Please return, with no alterations, the lines below from the very first through the one that contains "A prickly stinging".

-------

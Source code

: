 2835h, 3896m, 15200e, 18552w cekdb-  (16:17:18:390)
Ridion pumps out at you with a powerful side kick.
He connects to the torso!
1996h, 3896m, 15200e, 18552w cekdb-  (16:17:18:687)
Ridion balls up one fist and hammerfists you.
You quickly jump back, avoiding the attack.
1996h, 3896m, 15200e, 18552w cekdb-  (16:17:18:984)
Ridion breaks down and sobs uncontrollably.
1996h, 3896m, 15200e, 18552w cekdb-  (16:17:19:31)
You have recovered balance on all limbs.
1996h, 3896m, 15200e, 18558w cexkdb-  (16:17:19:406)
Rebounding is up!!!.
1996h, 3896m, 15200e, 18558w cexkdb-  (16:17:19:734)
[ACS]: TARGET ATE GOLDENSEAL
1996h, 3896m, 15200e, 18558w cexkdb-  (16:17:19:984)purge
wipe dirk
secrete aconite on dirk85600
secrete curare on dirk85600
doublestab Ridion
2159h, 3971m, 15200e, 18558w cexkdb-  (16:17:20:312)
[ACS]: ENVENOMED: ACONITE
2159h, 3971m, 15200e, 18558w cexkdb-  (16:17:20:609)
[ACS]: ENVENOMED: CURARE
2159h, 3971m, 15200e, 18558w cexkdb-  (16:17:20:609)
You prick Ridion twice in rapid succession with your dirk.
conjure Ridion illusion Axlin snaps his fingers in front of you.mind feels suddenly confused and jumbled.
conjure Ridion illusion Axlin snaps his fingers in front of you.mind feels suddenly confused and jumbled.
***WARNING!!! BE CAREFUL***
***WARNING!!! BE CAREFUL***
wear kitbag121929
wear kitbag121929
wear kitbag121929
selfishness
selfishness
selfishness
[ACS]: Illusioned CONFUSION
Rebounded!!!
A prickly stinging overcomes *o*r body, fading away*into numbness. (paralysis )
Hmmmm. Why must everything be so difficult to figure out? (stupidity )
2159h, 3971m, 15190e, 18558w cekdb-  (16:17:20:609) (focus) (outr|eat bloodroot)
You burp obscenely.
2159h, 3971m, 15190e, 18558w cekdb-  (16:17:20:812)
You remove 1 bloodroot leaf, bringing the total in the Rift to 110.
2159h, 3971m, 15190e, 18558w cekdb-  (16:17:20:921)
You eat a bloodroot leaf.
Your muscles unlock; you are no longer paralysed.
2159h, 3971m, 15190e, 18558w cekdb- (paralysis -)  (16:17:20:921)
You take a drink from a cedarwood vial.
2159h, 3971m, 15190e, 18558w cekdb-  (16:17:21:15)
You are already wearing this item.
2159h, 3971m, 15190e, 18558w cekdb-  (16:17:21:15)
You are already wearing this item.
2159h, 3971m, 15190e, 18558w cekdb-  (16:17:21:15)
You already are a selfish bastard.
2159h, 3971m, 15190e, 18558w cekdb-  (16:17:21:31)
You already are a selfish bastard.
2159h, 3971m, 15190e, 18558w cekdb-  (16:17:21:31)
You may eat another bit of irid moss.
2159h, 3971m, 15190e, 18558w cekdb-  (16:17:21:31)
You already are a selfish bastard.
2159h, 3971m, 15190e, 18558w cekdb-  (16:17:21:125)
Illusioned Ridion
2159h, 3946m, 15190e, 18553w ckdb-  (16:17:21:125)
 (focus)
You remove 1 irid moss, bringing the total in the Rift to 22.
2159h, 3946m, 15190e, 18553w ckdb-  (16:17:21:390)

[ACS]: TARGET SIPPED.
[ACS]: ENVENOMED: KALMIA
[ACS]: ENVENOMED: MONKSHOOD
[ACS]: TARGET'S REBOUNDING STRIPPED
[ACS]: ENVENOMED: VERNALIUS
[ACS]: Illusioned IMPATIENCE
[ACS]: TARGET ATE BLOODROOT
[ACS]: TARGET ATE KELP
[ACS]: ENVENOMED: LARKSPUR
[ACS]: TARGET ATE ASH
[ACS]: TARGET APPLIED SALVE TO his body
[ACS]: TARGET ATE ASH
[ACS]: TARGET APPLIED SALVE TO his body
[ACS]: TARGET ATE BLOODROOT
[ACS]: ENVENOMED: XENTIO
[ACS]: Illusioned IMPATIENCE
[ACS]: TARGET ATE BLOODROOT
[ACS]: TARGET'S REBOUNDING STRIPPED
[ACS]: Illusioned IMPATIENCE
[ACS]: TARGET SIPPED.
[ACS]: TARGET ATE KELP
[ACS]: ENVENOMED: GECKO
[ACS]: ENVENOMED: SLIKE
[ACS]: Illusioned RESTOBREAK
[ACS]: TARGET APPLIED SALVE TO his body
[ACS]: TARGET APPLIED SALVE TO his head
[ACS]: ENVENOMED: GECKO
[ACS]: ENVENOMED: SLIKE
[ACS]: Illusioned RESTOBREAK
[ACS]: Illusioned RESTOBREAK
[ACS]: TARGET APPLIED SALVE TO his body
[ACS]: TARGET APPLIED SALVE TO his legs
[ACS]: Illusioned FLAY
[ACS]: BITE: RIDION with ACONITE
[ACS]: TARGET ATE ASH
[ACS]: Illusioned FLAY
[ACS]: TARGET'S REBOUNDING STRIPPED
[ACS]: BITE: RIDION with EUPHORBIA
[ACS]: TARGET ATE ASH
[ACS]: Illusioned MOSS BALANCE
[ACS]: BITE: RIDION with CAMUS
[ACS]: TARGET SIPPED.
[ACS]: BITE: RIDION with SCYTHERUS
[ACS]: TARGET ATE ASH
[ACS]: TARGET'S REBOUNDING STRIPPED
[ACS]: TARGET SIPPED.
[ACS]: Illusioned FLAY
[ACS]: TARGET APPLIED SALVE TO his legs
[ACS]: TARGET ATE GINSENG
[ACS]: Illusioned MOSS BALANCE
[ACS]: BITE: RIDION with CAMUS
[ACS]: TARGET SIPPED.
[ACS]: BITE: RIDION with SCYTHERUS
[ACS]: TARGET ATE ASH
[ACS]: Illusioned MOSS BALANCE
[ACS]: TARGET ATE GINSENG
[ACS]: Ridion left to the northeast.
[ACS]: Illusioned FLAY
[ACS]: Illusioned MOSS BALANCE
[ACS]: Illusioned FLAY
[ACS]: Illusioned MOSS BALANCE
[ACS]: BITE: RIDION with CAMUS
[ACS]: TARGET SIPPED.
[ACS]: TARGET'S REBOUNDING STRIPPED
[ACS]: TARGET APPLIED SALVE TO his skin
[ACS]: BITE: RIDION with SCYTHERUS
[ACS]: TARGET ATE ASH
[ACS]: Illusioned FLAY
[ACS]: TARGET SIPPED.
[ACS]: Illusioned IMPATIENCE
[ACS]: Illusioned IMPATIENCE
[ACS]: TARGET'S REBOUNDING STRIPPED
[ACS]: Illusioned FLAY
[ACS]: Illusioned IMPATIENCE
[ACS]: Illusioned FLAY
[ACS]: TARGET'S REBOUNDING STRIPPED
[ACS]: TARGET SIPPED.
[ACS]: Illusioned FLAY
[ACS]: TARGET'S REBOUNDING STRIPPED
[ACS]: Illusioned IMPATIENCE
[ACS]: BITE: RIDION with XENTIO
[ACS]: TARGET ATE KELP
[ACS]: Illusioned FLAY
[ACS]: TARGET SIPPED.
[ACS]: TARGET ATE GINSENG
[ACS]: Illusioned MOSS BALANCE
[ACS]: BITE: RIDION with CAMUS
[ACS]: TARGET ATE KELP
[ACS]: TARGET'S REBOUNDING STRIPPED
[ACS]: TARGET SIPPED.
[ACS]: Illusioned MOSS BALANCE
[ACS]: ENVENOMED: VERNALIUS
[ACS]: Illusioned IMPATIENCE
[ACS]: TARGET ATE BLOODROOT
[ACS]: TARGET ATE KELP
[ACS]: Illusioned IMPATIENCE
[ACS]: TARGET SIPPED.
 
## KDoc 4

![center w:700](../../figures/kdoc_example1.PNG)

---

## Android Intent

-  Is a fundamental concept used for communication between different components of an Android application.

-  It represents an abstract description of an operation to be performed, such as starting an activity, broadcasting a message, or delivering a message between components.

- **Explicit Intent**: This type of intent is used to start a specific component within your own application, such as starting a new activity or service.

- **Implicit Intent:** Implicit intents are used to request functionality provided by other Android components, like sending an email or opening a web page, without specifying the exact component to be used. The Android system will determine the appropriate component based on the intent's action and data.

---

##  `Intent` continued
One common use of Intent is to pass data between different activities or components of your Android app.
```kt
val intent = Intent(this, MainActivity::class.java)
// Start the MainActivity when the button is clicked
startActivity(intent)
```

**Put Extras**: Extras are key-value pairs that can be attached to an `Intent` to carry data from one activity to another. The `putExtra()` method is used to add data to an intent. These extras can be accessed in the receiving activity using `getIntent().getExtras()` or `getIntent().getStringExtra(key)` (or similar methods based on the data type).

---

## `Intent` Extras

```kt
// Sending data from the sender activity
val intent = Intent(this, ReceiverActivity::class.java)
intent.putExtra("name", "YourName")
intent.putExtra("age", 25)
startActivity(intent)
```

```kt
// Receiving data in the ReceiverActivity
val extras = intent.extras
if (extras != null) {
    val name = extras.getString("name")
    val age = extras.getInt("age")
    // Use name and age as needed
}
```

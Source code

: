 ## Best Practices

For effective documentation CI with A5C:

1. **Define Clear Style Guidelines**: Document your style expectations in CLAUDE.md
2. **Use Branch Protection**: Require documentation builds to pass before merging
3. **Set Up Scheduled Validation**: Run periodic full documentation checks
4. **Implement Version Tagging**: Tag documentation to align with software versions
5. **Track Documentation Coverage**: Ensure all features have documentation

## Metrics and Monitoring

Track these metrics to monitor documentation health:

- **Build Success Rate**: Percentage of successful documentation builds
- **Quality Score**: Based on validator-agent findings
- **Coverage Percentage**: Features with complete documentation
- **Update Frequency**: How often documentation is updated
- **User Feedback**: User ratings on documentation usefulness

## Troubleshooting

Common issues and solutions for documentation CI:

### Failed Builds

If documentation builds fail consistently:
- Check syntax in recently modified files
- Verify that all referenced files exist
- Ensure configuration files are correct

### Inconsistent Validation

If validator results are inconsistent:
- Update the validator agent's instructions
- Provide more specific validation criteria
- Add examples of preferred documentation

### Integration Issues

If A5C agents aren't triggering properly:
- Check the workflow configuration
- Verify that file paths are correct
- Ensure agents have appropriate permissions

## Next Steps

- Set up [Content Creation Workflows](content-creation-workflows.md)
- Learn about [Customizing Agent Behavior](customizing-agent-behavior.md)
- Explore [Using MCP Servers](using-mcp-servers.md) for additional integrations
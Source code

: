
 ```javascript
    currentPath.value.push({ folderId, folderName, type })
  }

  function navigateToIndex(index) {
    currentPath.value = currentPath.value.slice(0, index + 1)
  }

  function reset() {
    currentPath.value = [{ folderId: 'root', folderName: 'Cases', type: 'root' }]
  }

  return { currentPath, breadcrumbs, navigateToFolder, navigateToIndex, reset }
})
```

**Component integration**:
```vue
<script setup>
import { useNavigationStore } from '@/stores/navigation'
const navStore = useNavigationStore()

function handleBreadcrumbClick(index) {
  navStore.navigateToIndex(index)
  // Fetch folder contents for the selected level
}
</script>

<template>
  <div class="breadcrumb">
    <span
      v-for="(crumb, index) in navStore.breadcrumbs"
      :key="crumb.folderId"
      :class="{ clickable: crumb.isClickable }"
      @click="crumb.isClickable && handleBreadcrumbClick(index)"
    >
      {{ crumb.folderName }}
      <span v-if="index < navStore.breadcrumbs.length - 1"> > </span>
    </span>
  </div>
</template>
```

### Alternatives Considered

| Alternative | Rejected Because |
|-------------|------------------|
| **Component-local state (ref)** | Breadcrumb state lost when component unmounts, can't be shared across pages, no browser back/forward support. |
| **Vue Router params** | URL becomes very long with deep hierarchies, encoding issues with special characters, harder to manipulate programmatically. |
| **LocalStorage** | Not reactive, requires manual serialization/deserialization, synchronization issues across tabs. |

-------

* ANSWER SECTION
Source code

: 2835h, 3896m, 15200e, 18552w cekdb-  (16:17:18:390)
Ridion pumps out at you with a powerful side kick.
He connects to the torso!
1996h, 3896m, 15200e, 18552w cekdb-  (16:17:18:687)
Ridion balls up one fist and hammerfists you.
You quickly jump back, avoiding the attack.
1996h, 3896m, 15200e, 18552w cekdb-  (16:17:18:984)
Ridion breaks down and sobs uncontrollably.
1996h, 3896m, 15200e, 18552w cekdb-  (16:17:19:31)
You have recovered balance on all limbs.
1996h, 3896m, 15200e, 18558w cexkdb-  (16:17:19:406)
Rebounding is up!!!.
1996h, 3896m, 15200e, 18558w cexkdb-  (16:17:19:734)
[ACS]: TARGET ATE GOLDENSEAL
1996h, 3896m, 15200e, 18558w cexkdb-  (16:17:19:984)purge
wipe dirk
secrete aconite on dirk85600
secrete curare on dirk85600
doublestab Ridion
2159h, 3971m, 15200e, 18558w cexkdb-  (16:17:20:312)
[ACS]: ENVENOMED: ACONITE
2159h, 3971m, 15200e, 18558w cexkdb-  (16:17:20:609)
[ACS]: ENVENOMED: CURARE
2159h, 3971m, 15200e, 18558w cexkdb-  (16:17:20:609)
You prick Ridion twice in rapid succession with your dirk.
conjure Ridion illusion Axlin snaps his fingers in front of you.mind feels suddenly confused and jumbled.
conjure Ridion illusion Axlin snaps his fingers in front of you.mind feels suddenly confused and jumbled.
***WARNING!!! BE CAREFUL***
***WARNING!!! BE CAREFUL***
wear kitbag121929
wear kitbag121929
wear kitbag121929
selfishness
selfishness
selfishness
[ACS]: Illusioned CONFUSION
Rebounded!!!
A prickly stinging overcomes *o*r body, fading away*into numbness. (paralysis )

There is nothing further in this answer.